So, how do you do it? First, you acknowledge that whatever is happening is happening or, if the event happened in the past, that whatever happened has happened. There’s absolutely no point trying to change reality. It is possible to change what happens in the future, but it’s pointless to try to change what’s happening right now or what’s happened in the past. It happened or it is happening. Accept it. Second, ask yourself: “What can I learn from what is happening right now or what has happened in the past? Third, taking that information into account, what can I do moving forward to improve my situation?

Now, Eben, being Eben, takes this to the logical extreme (that is, the death of a loved one) to illustrate that you don’t need to be happy that it happened in order to find gratitude.
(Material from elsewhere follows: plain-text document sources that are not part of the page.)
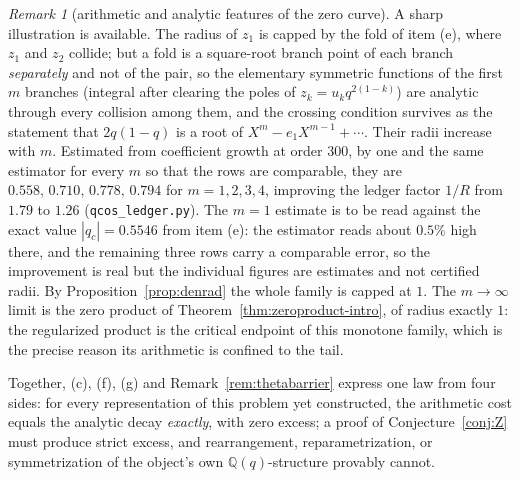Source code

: \documentclass[11pt]{article}
\theoremstyle{plain}
\theoremstyle{definition}
\theoremstyle{remark}
\newtheorem{remark}[theorem]{Remark}
\newcommand{\Q}{\mathbb{Q}}
\begin{document}
\begin{remark}[arithmetic and analytic features of the zero curve]
A sharp illustration is available. The radius of $z_1$ is capped by the fold of item (e), where
$z_1$ and $z_2$ collide; but a fold is a square-root branch point of each branch \emph{separately}
and not of the pair, so the elementary symmetric functions of the first $m$ branches (integral
after clearing the poles of $z_k=u_k q^{2(1-k)}$) are analytic through every collision among
them, and the crossing condition survives as the statement that $2q(1-q)$ is a root of
$X^m-e_1X^{m-1}+\cdots$. Their radii increase with $m$. Estimated from coefficient growth at order
$300$, by one and the same estimator for every $m$ so that the rows are comparable, they are
$0.558,\,0.710,\,0.778,\,0.794$ for $m=1,2,3,4$, improving the ledger factor $1/R$ from $1.79$
to $1.26$ (\texttt{qcos\_ledger.py}). The $m=1$ estimate is to be read against the exact value
$|q_c|=0.5546$ from item (e): the estimator reads about $0.5\%$ high there, and the remaining
three rows carry a comparable error, so the improvement is real but the individual figures are
estimates and not certified radii. By Proposition~\ref{prop:denrad} the whole family is capped at
$1$. The $m\to\infty$ limit is the
zero product of Theorem~\ref{thm:zeroproduct-intro}, of radius exactly $1$: the regularized product
is the critical endpoint of this monotone family, which is the precise reason its arithmetic is
confined to the tail.

Together, (c), (f), (g) and Remark~\ref{rem:thetabarrier} express one law from four sides:
for every representation of this problem yet constructed, the arithmetic cost equals the analytic
decay \emph{exactly}, with zero excess; a proof of Conjecture~\ref{conj:Z} must produce strict
excess, and rearrangement, reparametrization, or symmetrization of the object's own
$\Q(q)$-structure provably cannot.
\end{remark}
\end{document}
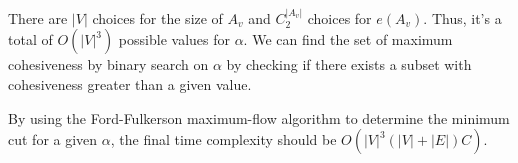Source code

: 
There are $|V|$ choices for the size of $A_v$ and $C_{2}^{|A_v|}$ choices for $e(A_v)$. Thus, it's a total of $O(|V|^3)$ possible values for $\alpha$. We can find the set of maximum cohesiveness by binary search on $\alpha$ by checking if there exists a subset with cohesiveness greater than a given value.



By using the Ford-Fulkerson maximum-flow algorithm to determine the minimum cut for a given $\alpha$, the final time complexity should be $O(|V|^3 (|V|+|E|) C)$.

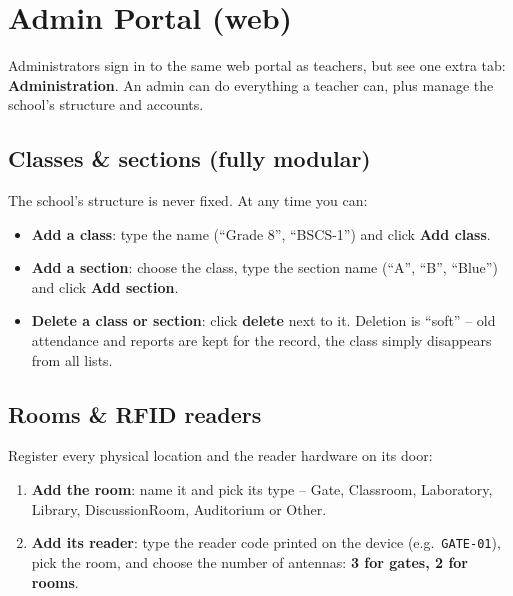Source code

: \chapter{Admin Portal (web)}

Administrators sign in to the same web portal as teachers, but see one
extra tab: \textbf{Administration}. An admin can do everything a teacher
can, plus manage the school's structure and accounts.

\section{Classes \& sections (fully modular)}

The school's structure is never fixed. At any time you can:

\begin{itemize}[itemsep=2pt]
  \item \textbf{Add a class}: type the name (``Grade 8'', ``BSCS-1'')
        and click \textbf{Add class}.
  \item \textbf{Add a section}: choose the class, type the section name
        (``A'', ``B'', ``Blue'') and click \textbf{Add section}.
  \item \textbf{Delete a class or section}: click \textbf{delete} next
        to it. Deletion is ``soft'' -- old attendance and reports are
        kept for the record, the class simply disappears from all
        lists.
\end{itemize}

\section{Rooms \& RFID readers}

Register every physical location and the reader hardware on its door:

\begin{enumerate}[itemsep=2pt]
  \item \textbf{Add the room}: name it and pick its type -- Gate,
        Classroom, Laboratory, Library, DiscussionRoom, Auditorium or
        Other.
  \item \textbf{Add its reader}: type the reader code printed on the
        device (e.g.\ \texttt{GATE-01}), pick the room, and choose the
        number of antennas: \textbf{3 for gates, 2 for rooms}.
\end{enumerate}

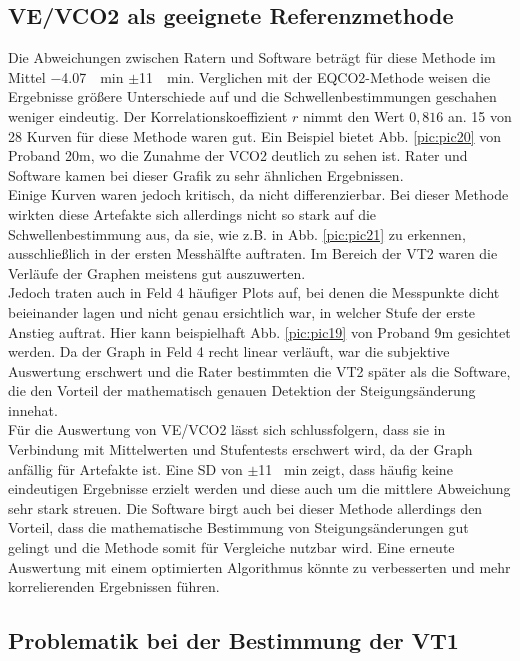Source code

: \subsection{\acrshort{VE}/\acrshort{VCO2} als geeignete Referenzmethode}
%
Die Abweichungen zwischen Ratern und Software beträgt für diese Methode im Mittel \SI{-4,07}{\per\minute} $\pm$\SI{11}{\per\minute}. Verglichen mit der \gls{EQCO2}-Methode weisen die Ergebnisse größere Unterschiede auf und die Schwellenbestimmungen geschahen weniger eindeutig. Der Korrelationskoeffizient $r$ nimmt den Wert $0,816$ an. 15 von 28 Kurven für diese Methode waren gut. Ein Beispiel bietet Abb. \ref{pic:pic20} von Proband 20m, wo die Zunahme der \gls{VCO2} deutlich zu sehen ist. Rater und Software kamen bei dieser Grafik zu sehr ähnlichen Ergebnissen.\\
Einige Kurven waren jedoch kritisch, da nicht differenzierbar. Bei dieser Methode wirkten diese Artefakte sich allerdings nicht so stark auf die Schwellenbestimmung aus, da sie, wie z.B. in Abb. \ref{pic:pic21} zu erkennen, ausschließlich in der ersten Messhälfte auftraten. Im Bereich der VT2 waren die Verläufe der Graphen meistens gut auszuwerten.\\
Jedoch traten auch in Feld 4 häufiger Plots auf, bei denen die Messpunkte dicht beieinander lagen und nicht genau ersichtlich war, in welcher Stufe der erste Anstieg auftrat. Hier kann beispielhaft Abb. \ref{pic:pic19} von Proband 9m gesichtet werden. Da der Graph in Feld 4 recht linear verläuft, war die subjektive Auswertung erschwert und die Rater bestimmten die VT2 später als die Software, die den Vorteil der mathematisch genauen Detektion der Steigungsänderung innehat.\\
Für die Auswertung von \gls{VE}/\gls{VCO2} lässt sich schlussfolgern, dass sie in Verbindung mit Mittelwerten und Stufentests erschwert wird, da der Graph anfällig für Artefakte ist. Eine \gls{SD} von $\pm$11 \si{\per\minute} zeigt, dass häufig keine eindeutigen Ergebnisse erzielt werden und diese auch um die mittlere Abweichung sehr stark streuen. Die Software birgt auch bei dieser Methode allerdings den Vorteil, dass die mathematische Bestimmung von Steigungsänderungen gut gelingt und die Methode somit für Vergleiche nutzbar wird. Eine erneute Auswertung mit einem optimierten Algorithmus könnte zu verbesserten und mehr korrelierenden Ergebnissen führen.
%
\subsection{Problematik bei der Bestimmung der VT1}
%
A loved one died. You realize that life is short and there are no guarantees other than your own death, whenever that may be. You start living your life on purpose so that you can accomplish as much as you can in the time that you are allowed. You’re not happy that your loved one died, but you are grateful that you had the insight regarding your own situation early enough to do something about it moving forward.
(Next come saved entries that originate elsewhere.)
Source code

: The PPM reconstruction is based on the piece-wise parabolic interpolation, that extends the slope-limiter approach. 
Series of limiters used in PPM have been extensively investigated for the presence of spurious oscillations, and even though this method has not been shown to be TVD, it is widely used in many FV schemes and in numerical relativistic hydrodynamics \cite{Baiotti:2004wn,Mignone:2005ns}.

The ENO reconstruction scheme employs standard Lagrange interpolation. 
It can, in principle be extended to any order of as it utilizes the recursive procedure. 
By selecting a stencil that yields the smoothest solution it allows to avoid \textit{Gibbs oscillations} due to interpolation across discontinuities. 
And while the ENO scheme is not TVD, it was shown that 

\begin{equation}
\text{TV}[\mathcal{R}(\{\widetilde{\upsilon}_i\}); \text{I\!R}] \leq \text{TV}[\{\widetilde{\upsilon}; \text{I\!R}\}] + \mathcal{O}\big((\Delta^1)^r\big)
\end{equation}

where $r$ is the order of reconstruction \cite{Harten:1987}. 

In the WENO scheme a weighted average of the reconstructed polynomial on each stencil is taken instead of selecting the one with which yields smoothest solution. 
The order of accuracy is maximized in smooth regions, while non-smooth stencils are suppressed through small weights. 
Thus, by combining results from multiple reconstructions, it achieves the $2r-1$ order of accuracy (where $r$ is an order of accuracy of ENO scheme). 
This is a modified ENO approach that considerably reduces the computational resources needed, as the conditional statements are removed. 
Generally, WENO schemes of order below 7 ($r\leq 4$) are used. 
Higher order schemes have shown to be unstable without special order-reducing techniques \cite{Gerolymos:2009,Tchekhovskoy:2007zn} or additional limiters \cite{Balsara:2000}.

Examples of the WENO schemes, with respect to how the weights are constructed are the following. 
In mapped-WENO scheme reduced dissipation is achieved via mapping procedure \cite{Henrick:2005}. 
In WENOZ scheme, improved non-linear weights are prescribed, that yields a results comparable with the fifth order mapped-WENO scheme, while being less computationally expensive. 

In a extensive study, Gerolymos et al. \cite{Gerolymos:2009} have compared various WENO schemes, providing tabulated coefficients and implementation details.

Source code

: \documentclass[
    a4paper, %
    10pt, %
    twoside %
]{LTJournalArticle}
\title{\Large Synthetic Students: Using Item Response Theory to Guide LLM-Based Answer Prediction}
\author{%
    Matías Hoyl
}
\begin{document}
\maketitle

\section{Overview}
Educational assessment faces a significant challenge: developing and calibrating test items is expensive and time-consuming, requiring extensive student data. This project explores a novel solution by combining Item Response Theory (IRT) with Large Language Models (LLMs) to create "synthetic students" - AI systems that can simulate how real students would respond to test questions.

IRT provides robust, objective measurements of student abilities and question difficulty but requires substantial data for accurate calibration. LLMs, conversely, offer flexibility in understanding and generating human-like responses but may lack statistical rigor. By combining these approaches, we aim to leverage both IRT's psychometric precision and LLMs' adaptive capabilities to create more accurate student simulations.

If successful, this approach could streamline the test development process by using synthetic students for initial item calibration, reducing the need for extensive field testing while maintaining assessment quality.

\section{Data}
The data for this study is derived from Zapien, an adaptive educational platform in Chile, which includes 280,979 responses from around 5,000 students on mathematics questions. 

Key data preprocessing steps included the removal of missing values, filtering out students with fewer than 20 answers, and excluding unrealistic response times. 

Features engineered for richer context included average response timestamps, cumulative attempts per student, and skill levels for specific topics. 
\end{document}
Finally, look for challenging things in your life which you had been wishing hadn’t happened (or wasn’t currently happening) and find the gratitude.

I must admit that I wasn’t actively following through on this. However, I was thinking about it a lot and I was keeping my gratitude list. You know, the one I mentioned before that had to include 5 body-centric things? Well, things were slipping on there that I have been railing against lately – my core, which might be bigger than I’d like but nonetheless keeps me upright; my bum knee, which keeps me mindful; my autoimmune system that is working really hard (one could say too hard) to keep all of the things that are not me from becoming me….. I’m sure you’re getting the idea. And I was feeling the gratitude, but I was having to reach for it. It felt authentic, but it didn’t feel easy.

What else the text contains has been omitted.